(Beginning of Source material)

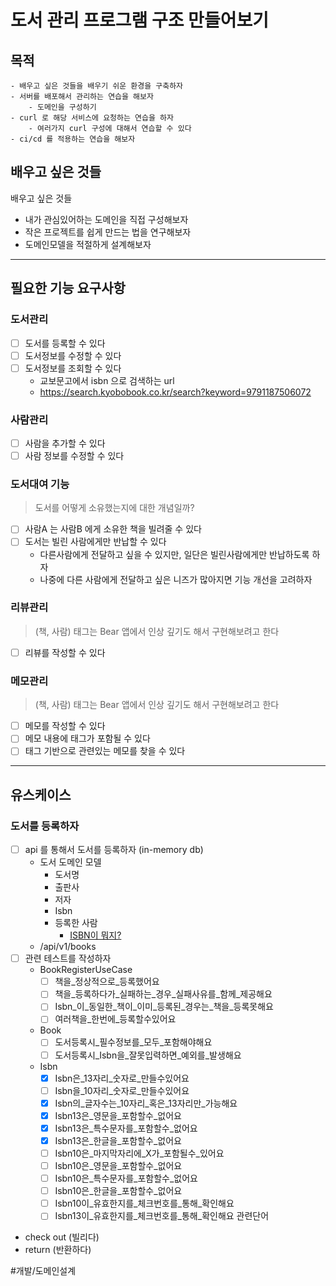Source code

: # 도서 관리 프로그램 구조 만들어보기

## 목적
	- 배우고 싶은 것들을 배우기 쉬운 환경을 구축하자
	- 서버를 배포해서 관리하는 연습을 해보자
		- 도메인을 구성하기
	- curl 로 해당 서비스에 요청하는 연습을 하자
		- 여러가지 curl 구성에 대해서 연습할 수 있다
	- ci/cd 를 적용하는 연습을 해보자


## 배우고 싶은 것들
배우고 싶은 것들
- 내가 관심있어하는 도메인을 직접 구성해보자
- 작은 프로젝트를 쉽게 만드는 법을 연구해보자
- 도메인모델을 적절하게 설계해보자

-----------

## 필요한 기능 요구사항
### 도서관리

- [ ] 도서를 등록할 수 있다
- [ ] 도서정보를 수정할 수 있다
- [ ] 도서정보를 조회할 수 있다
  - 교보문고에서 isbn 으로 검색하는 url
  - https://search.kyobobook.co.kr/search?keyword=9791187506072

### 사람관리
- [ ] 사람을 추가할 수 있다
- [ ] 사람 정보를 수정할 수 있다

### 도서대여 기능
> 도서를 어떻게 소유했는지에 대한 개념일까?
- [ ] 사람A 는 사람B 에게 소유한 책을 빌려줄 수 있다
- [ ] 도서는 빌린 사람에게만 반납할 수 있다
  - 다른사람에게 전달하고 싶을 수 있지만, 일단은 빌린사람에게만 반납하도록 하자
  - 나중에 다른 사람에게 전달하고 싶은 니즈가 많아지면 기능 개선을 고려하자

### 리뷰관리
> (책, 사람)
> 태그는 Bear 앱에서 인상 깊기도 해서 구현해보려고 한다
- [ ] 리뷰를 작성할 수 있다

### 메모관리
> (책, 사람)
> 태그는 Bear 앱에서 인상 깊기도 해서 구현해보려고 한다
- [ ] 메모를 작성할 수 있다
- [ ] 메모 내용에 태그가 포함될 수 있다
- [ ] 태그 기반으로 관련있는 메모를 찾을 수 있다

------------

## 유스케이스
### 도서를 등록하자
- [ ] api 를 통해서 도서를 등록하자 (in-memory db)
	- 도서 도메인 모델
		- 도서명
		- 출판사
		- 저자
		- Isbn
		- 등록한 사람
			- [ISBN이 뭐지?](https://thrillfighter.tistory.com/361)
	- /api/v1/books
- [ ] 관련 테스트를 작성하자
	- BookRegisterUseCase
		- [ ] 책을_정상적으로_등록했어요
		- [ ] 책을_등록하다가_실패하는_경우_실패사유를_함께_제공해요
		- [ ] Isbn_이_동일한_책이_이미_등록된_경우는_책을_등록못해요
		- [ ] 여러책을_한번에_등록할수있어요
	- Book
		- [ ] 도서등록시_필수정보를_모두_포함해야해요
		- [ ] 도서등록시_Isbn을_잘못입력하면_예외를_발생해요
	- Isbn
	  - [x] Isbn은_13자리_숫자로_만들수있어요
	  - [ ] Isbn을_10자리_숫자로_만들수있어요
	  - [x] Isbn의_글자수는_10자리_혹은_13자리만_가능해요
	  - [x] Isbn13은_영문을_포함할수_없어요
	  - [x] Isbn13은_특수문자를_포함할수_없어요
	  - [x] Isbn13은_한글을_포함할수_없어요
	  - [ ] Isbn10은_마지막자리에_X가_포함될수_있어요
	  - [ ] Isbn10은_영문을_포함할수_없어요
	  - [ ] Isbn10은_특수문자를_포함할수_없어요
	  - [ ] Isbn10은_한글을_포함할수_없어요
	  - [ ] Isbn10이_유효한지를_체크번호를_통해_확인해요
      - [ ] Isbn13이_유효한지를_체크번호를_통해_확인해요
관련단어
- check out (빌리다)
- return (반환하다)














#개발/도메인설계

(End of Source material)

- _Task details_:
All that is wanted is the line with "- [ ] 도서등록시_Isbn을_잘못입력하면_예외를_발생해요" and every later line in the entries, reproduced exactly.

- _Task output_:
		- [ ] 도서등록시_Isbn을_잘못입력하면_예외를_발생해요
	- Isbn
	  - [x] Isbn은_13자리_숫자로_만들수있어요
	  - [ ] Isbn을_10자리_숫자로_만들수있어요
	  - [x] Isbn의_글자수는_10자리_혹은_13자리만_가능해요
	  - [x] Isbn13은_영문을_포함할수_없어요
	  - [x] Isbn13은_특수문자를_포함할수_없어요
	  - [x] Isbn13은_한글을_포함할수_없어요
	  - [ ] Isbn10은_마지막자리에_X가_포함될수_있어요
	  - [ ] Isbn10은_영문을_포함할수_없어요
	  - [ ] Isbn10은_특수문자를_포함할수_없어요
	  - [ ] Isbn10은_한글을_포함할수_없어요
	  - [ ] Isbn10이_유효한지를_체크번호를_통해_확인해요
      - [ ] Isbn13이_유효한지를_체크번호를_통해_확인해요
관련단어
- check out (빌리다)
- return (반환하다)














#개발/도메인설계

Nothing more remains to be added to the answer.